Adhering to a set of knowledge management best practices is essential to maintaining an efficient and cost-effective business strategy, but many enterprises fail to implement these practices into their day-to-day operations. Knowledge management is basically a set of practices, policies, tools and technologies that are designed to capture, disseminate, enhance and structure the knowledge within a business or any other type of organization. In order to manage knowledge effectively, an organization must maintain a set of best practices to ensure the right people have access to the right information at the right time at an appropriate cost level. Relevant and accurate knowledge – both explicit and implicit – must be organized, structured and disseminated in a straightforward and timely manner through an effective and accessible system. The ultimate goal is to improve decision-making processes without raising costs or reducing efficiency. And this can only be achieved with a strategic set of best practices, designed for the unique needs and goals of your organization.

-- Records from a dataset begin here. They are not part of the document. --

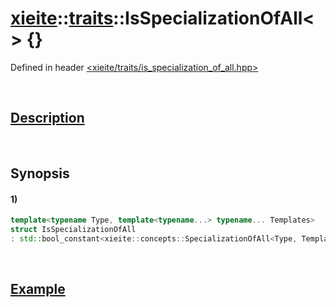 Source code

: # [xieite](../../xieite.md)\:\:[traits](../../traits.md)\:\:IsSpecializationOfAll\<\> \{\}
Defined in header [<xieite/traits/is_specialization_of_all.hpp>](../../../include/xieite/traits/is_specialization_of_all.hpp)

&nbsp;

## [Description](../concepts/specialization_of_all.md#Description)

&nbsp;

## Synopsis
#### 1)
```cpp
template<typename Type, template<typename...> typename... Templates>
struct IsSpecializationOfAll
: std::bool_constant<xieite::concepts::SpecializationOfAll<Type, Templates...>> {};
```

&nbsp;

## [Example](../concepts/specialization_of_all.md#Example)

Developing a Set of Best Practices that Work for You
Developing a tailored set of knowledge management best practices is the first step to improving the efficiency and cost effectiveness of your organization. Many of the most successful companies work with experienced business consultants in this stage, in order to ensure the most appropriate course of action based on the leading practices of their particular industry. Your organization’s best practices should be designed with a specific corporate culture and leadership structure in mind. With that framework in place, processes and technologies can be implemented to support this structure, ensuring a set of best practices that work for you.
The Five Fundamentals of Knowledge Management
While there are many different methods of structuring your knowledge management systems, experts agree that it is essential to maintain the five fundamentals of strategy, culture, leadership, processes and technology.

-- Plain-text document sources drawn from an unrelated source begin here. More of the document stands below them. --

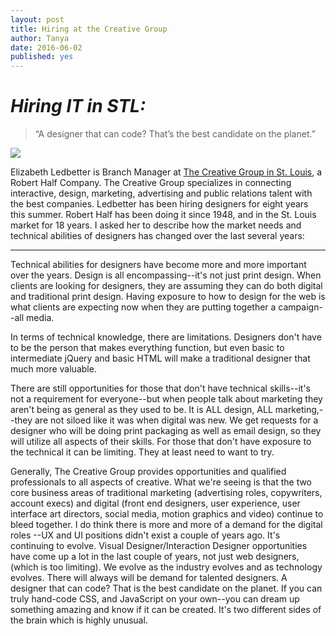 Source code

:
 ```yaml
---
layout: post
title: Hiring at the Creative Group
author: Tanya
date: 2016-06-02
published: yes
---
```



# _Hiring IT in STL:_

> “A designer that can code? That’s the best candidate on the planet.”

<img src="https://res.cloudinary.com/savvy-coders/image/upload/q_auto/v1470769741/ElizabethLedbetter.jpg" class="floater">

Elizabeth Ledbetter is Branch Manager at [The Creative Group in St. Louis](https://www.roberthalf.com/creativegroup), a Robert Half Company. The Creative Group specializes in connecting interactive, design, marketing, advertising and public relations talent with the best companies. Ledbetter has been hiring designers for eight years this summer. Robert Half has been doing it since 1948, and in the St. Louis market for 18 years. I asked her to describe how the market needs and technical abilities of designers has changed over the last several years:

---

Technical abilities for designers have become more and more important over the years.  Design is all encompassing--it's not just print design. When clients are looking for designers, they are assuming they can do both digital and traditional print design. Having exposure to how to design for the web is what clients are expecting now when they are putting together a campaign--all media.

In terms of technical knowledge, there are limitations. Designers don't have to be the person that makes everything function, but even basic to intermediate jQuery and basic HTML will make a traditional designer that much more valuable.

There are still opportunities for those that don't have technical skills--it's not a requirement for everyone--but when people talk about marketing they aren't being as general as they used to be. It is ALL design, ALL marketing,--they are not siloed like it was when digital was new. We get requests for a designer who will be doing print packaging as well as email design, so they will utilize all aspects of their skills. For those that don't have exposure to the technical it can be limiting. They at least need to want to try.  

Generally, The Creative Group provides opportunities and qualified professionals to all aspects of creative. What we're seeing is that the two core business areas of traditional marketing (advertising roles, copywriters, account execs) and  digital (front end designers, user experience, user interface art directors, social media, motion graphics and video) continue to bleed together. I do think there is more and more of a demand for the digital roles --UX and UI positions didn't exist a couple of years ago. It's continuing to evolve. Visual Designer/Interaction Designer opportunities have come up a lot in the last couple of years, not just web designers, (which is too limiting). We evolve as the industry evolves and as technology evolves. There will always will be demand for talented designers. A designer that can code? That is the	 best candidate on the planet. If you can truly hand-code CSS, and JavaScript on your own--you can dream up something amazing and know if it can be created. It's two different sides of the brain which is highly unusual.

Management Strategy – Your organization’s knowledge management strategy should include a prioritized set of goals, with metrics for achieving and measuring those goals that encourage participation across the enterprise, and that align with other business strategies already being maintained. This should include an assessment of what knowledge is needed, what is already available and how to fill the gap.
Corporate Culture – Every organization is different, which is why the culture of your company and the types of goals you are striving for must be considered when developing your knowledge management best practices. This means developing a set of terms, policies and practices that work for your group, including a title for the new program, training programs to ensure adoption, incentives for adopting the program and assessments of participation in the program.

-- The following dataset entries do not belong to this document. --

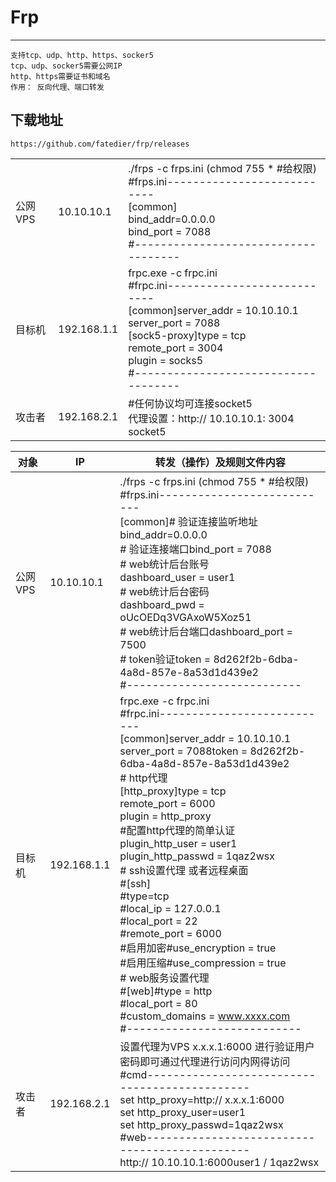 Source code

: # Frp

---



```
支持tcp、udp、http、https、socker5
tcp、udp、socker5需要公网IP
http、https需要证书和域名
作用： 反向代理、端口转发
```



## 下载地址

```
https://github.com/fatedier/frp/releases
```



|         |             |                                                              |
| ------- | ----------- | ------------------------------------------------------------ |
| 公网VPS | 10.10.10.1  | ./frps -c frps.ini       (chmod 755 *  #给权限) <br/>#frps.ini---------------------------<br/>[common]<br/>bind_addr=0.0.0.0<br/>bind_port = 7088<br/>#------------------------------------ |
| 目标机  | 192.168.1.1 | frpc.exe -c frpc.ini<br/>#frpc.ini---------------------------<br/>[common]server_addr = 10.10.10.1<br/>server_port = 7088 <br/>[sock5-proxy]type = tcp<br/>remote_port = 3004<br/>plugin = socks5<br/>#------------------------------------ |
| 攻击者  | 192.168.2.1 | #任何协议均可连接socket5<br/>代理设置：http:// 10.10.10.1: 3004    socket5 |





| 对象    | IP          | 转发（操作）及规则文件内容                                   |
| ------- | ----------- | ------------------------------------------------------------ |
| 公网VPS | 10.10.10.1  | ./frps -c frps.ini       (chmod 755 *  #给权限)<br/>#frps.ini---------------------------<br/>[common]# 验证连接监听地址<br/>bind_addr=0.0.0.0<br/># 验证连接端口bind_port = 7088<br/># web统计后台账号<br/>dashboard_user = user1<br/># web统计后台密码<br/>dashboard_pwd = oUcOEDq3VGAxoW5Xoz51<br/># web统计后台端口dashboard_port = 7500<br/># token验证token = 8d262f2b-6dba-4a8d-857e-8a53d1d439e2<br/>#--------------------------- |
| 目标机  | 192.168.1.1 | frpc.exe -c frpc.ini<br/>#frpc.ini---------------------------<br/>[common]server_addr = 10.10.10.1<br/>server_port = 7088token = 8d262f2b-6dba-4a8d-857e-8a53d1d439e2 <br/># http代理<br/>[http_proxy]type = tcp<br/>remote_port = 6000<br/>plugin = http_proxy<br/>#配置http代理的简单认证<br/>plugin_http_user = user1<br/>plugin_http_passwd = 1qaz2wsx  <br/># ssh设置代理 或者远程桌面<br/>#[ssh]<br/>#type=tcp<br/>#local_ip = 127.0.0.1<br/>#local_port = 22<br/>#remote_port = 6000<br/>#启用加密#use_encryption = true<br/>#启用压缩#use_compression = true  <br/># web服务设置代理<br/>#[web]#type = http<br/>#local_port = 80<br/>#custom_domains = www.xxxx.com<br/>#--------------------------- |
| 攻击者  | 192.168.2.1 | 设置代理为VPS x.x.x.1:6000 进行验证用户密码即可通过代理进行访问内网得访问<br/>#cmd----------------------------------------------<br/>set http_proxy=http:// x.x.x.1:6000<br/>set http_proxy_user=user1<br/>set http_proxy_passwd=1qaz2wsx <br/>#web----------------------------------------------<br/>http:// 10.10.10.1:6000user1 / 1qaz2wsx |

Knowledge Leadership – Since strong leadership is so fundamental to effective knowledge management, it’s important to elect a senior leader at the top to maintain these knowledge management best practices. While it isn’t always necessarily to make this a permanent position, it is essential during the initial planning stages when implementing new knowledge management strategies. The leaders who help put this system in place will truly determine the effectiveness of the new program over the long haul.
Set of Processes – With the right strategies, culture and leadership in place, it is then possible to create a set of processes to make it all happen. These processes should be comprehensive, specific to the needs of the organization and its industry and consistent across all levels. If your organization is adding new content or cycling out old content, it’s important to create processes to do so without affecting the quality and accuracy of information. It’s also important to ensure a consistent system for accessing and distributing information quickly, easily and with tools that tech experts and novices alike can learn without too much downtime.
Technology Tools – Some organizations make the mistake of focusing on the technology of a new knowledge management system first, but this approach is actually quite backwards. Only with the strategies, culture, leadership and processes in place can you effectively implement your new technology tools throughout the organization. Some existing technologies may still be relevant, some may just need to be updated and others may need to be replaced altogether. The new system may include a centralized Customer Relationship Management system, marketing tools, intranet and/or extranet tools, product development tools and more.